I made these charts awhile back, and have thought about sometime re-doing them when I have the time. Also, I made them before I got a copy of the full USNO catalog which is complete down to about 19th magnitude or so over the whole sky, and might be more complete (I think SkyMap Pro uses the SAO catalog, which is complete only down to 9th magnitude or so, for basic data, supplementing it with the HST GSCC and the Hipparcos/Tycho catalogs, but I am not absolutely sure that the charts I produced, particularly for the owl, are complete. There are enough faint stars all over it the entire field that you can't even identify Orion without some concentration, though, so it is suitably impressive to students as it is . . . )



    Another statement I came across from somewhere is that a rabbit's
    eyes are so sensitive to movement that she could actually see the
    Sun moving across the sky.

Hah! That is amazing.



I did a Google search for "rabbit vision" but didn't find any information to support or deny that assertion, which IIRC was made in a _Sky & Telescope_ article about the eye several years ago. Most of the stuff I found was all quoted from the same source which was directed at answering the question "What does my rabbit see?" for young people who have pet rabbits. (The Internet came along about a quarter of a century too late to be useful when I was in that category, so I am unable to confirm any of that information from personal observation.)

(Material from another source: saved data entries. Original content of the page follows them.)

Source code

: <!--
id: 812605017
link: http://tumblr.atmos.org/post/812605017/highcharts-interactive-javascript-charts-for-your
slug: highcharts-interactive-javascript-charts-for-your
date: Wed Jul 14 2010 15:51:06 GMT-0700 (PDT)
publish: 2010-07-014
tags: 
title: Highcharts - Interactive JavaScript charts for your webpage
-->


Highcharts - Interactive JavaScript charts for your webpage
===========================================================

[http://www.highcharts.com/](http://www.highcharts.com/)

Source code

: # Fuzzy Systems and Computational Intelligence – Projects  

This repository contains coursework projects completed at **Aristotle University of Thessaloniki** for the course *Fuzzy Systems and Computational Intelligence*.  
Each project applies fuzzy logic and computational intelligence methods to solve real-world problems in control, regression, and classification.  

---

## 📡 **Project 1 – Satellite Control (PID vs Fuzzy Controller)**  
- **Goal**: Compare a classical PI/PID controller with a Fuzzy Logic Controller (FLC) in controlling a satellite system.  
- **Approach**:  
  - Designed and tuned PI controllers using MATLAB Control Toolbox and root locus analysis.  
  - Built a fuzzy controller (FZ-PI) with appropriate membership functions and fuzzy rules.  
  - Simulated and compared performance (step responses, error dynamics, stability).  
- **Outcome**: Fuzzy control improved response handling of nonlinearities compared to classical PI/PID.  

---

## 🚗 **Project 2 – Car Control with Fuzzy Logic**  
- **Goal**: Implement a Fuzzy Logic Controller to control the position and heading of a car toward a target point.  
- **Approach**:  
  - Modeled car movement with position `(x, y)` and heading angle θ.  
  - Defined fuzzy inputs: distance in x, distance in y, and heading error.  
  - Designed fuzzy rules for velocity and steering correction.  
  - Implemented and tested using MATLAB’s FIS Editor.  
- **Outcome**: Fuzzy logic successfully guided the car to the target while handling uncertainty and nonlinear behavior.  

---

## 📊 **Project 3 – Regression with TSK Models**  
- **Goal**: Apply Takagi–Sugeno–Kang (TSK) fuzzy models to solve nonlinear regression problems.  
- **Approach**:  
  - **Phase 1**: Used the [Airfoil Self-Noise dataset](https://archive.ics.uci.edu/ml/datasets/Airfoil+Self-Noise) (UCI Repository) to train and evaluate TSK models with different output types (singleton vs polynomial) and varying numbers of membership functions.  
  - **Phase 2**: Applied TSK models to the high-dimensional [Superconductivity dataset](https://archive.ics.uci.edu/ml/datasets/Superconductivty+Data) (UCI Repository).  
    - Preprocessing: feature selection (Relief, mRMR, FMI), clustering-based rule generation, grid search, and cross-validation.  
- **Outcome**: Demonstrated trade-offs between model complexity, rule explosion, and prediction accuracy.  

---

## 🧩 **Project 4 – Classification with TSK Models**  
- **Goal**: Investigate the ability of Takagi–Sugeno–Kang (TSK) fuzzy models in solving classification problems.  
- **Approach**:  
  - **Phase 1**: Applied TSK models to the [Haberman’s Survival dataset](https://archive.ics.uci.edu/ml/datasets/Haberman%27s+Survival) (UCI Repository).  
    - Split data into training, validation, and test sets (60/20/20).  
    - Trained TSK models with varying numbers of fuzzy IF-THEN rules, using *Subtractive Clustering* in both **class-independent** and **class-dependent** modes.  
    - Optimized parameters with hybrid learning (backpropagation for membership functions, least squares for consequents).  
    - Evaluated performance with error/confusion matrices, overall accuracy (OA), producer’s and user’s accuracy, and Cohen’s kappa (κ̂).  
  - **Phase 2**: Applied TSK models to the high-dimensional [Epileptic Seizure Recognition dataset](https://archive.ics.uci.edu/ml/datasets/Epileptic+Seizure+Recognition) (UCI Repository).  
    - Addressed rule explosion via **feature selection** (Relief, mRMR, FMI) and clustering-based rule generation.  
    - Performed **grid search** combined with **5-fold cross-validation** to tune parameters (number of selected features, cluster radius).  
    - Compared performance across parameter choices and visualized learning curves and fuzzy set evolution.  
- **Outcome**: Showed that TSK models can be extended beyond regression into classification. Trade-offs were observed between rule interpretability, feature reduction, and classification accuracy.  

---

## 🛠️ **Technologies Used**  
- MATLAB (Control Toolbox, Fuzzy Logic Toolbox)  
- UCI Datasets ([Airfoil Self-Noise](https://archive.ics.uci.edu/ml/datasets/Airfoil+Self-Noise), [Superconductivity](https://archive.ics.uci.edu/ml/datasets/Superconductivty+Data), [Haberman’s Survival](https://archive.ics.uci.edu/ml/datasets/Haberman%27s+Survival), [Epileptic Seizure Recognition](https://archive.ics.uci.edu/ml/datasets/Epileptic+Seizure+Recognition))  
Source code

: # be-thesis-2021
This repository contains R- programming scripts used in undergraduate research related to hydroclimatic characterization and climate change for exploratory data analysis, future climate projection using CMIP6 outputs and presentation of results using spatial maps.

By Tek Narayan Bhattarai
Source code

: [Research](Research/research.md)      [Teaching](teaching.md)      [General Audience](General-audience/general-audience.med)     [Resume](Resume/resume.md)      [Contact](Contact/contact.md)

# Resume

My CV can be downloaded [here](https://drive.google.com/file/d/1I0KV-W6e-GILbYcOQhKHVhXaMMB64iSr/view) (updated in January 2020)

Another question, what kind of resolution do birds have in ordinary
light?  I know, from observation, that I can readily see a dark
vertical line, a tower, against a light background, the sky, when its
width is one in three-thousandsth of a radian or about one minute of
arc.  (Roger Clark, in `Visual Astronomy of the Deep Sky', provides
more detailed information that involves the surface magnitude of the
background.  Where I have made comparisons, his information agrees
with my personal experience.)



One arc minute is about the limit of resolution of the average human eye. Recall, frex, that the maximum discrepancy between Tycho's observations of Mars and positions predicted by Kepler's best-fit circular orbit was only 8 arc minutes, and it was only because Kepler had worked for Tycho for about one year and was certain that his observations were accurate to the limit of naked-eye resolution that convinced him that a circular orbit was not adequate. And about the same time, Galileo's observations of the phases of Venus provided strong evidence of the heliocentric model. Venus is just under 1 arc minute in diameter, so IOW the critical observations were just out of reach of the naked eye. (Some people with sharper-than-average vision can indeed see that Venus is not a circle when it is nearest Earth and hence less than half-"full". However, astigmatism and air turbulence can also make it appear out-of-round, and in any case only a small percentage of people have sharp-enough vision, so anyone who reported that Venus looked crescent-shaped at times was probably ignored, as was anyone who reported seeing Jupiter's moons Ganymede and Callisto with his naked eye, although that is possible for people with sharper-than-average vision when Jupiter is near opposition in a dark sky. BTW . . . I also have an attention-grabbing illustration for when the topic of "naked-eye observing" comes up . . . )




-- Ronn!  :)

"Earth is the cradle of humanity, but one cannot remain in the cradle forever."